Task goal: Find the lines of the material below that include the string "with", then copy each one.
━━━━━ Entries supplied ━━━━━
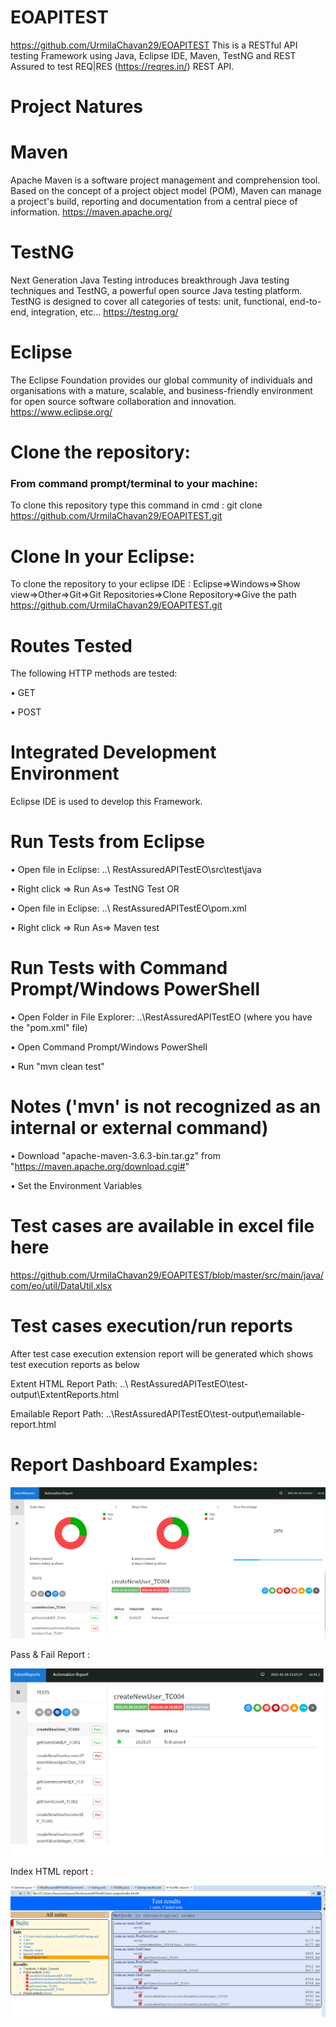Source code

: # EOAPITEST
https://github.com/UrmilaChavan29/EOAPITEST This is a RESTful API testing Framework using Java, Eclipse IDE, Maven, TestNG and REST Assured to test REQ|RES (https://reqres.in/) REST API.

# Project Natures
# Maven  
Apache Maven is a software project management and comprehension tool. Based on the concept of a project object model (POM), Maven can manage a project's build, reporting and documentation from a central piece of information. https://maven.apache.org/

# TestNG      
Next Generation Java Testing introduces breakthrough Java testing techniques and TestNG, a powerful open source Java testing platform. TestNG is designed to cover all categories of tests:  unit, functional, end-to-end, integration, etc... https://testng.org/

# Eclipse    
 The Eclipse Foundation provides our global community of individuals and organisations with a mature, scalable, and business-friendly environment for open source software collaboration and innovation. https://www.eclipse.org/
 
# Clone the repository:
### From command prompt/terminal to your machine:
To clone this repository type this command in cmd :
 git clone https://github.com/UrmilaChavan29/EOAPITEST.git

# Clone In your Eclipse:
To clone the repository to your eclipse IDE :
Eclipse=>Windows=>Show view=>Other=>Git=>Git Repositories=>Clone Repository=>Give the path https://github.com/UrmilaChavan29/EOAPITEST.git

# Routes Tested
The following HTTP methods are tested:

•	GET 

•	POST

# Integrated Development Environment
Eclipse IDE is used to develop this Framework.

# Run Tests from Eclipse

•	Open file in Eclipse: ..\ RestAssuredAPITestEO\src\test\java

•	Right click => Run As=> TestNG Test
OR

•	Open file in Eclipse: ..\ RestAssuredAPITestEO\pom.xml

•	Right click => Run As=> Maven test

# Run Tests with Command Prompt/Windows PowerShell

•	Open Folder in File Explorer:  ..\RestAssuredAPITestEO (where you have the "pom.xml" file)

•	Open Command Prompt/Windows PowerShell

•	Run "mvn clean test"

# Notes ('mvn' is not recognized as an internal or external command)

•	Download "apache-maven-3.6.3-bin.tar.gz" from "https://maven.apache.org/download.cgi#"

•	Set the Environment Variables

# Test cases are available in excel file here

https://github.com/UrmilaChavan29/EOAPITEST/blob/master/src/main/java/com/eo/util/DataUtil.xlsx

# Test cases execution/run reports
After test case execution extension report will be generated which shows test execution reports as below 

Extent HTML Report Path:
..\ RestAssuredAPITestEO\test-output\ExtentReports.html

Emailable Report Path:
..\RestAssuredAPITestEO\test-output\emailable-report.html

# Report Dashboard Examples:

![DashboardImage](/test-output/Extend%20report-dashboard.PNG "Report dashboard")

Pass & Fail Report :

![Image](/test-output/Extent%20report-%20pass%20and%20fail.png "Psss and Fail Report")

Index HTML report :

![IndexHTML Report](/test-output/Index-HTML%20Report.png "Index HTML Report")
━━━━━
━━━━━ Entries supplied ━━━━━
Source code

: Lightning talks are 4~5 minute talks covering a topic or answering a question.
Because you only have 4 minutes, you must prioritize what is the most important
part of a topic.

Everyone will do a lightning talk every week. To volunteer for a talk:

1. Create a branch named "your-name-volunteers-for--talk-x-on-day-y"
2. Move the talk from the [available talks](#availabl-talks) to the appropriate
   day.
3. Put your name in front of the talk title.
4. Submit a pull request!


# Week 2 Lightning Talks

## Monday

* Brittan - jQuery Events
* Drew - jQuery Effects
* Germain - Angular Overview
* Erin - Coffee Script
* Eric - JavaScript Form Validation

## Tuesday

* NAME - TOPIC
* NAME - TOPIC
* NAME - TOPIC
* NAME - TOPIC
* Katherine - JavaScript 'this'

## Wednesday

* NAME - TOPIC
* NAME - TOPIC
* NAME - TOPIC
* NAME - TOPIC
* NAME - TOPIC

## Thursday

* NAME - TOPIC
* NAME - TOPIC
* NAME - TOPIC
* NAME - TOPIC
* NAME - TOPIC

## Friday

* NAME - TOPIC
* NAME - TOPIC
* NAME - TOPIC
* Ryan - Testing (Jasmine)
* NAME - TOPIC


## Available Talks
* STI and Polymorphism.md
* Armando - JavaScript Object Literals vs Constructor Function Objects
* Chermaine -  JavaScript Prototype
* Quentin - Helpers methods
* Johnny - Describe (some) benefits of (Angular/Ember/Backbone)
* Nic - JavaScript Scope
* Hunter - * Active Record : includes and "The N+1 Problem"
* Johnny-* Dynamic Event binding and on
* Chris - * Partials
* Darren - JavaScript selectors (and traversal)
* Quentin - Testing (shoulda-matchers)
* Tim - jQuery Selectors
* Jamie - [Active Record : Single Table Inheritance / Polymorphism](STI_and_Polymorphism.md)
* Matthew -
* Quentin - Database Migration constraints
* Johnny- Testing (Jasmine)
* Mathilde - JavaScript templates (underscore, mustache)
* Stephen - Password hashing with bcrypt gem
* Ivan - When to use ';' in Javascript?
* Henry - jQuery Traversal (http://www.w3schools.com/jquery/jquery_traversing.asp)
━━━━━
Response to this task:
 The Eclipse Foundation provides our global community of individuals and organisations with a mature, scalable, and business-friendly environment for open source software collaboration and innovation. https://www.eclipse.org/
# Run Tests with Command Prompt/Windows PowerShell
* Stephen - Password hashing with bcrypt gem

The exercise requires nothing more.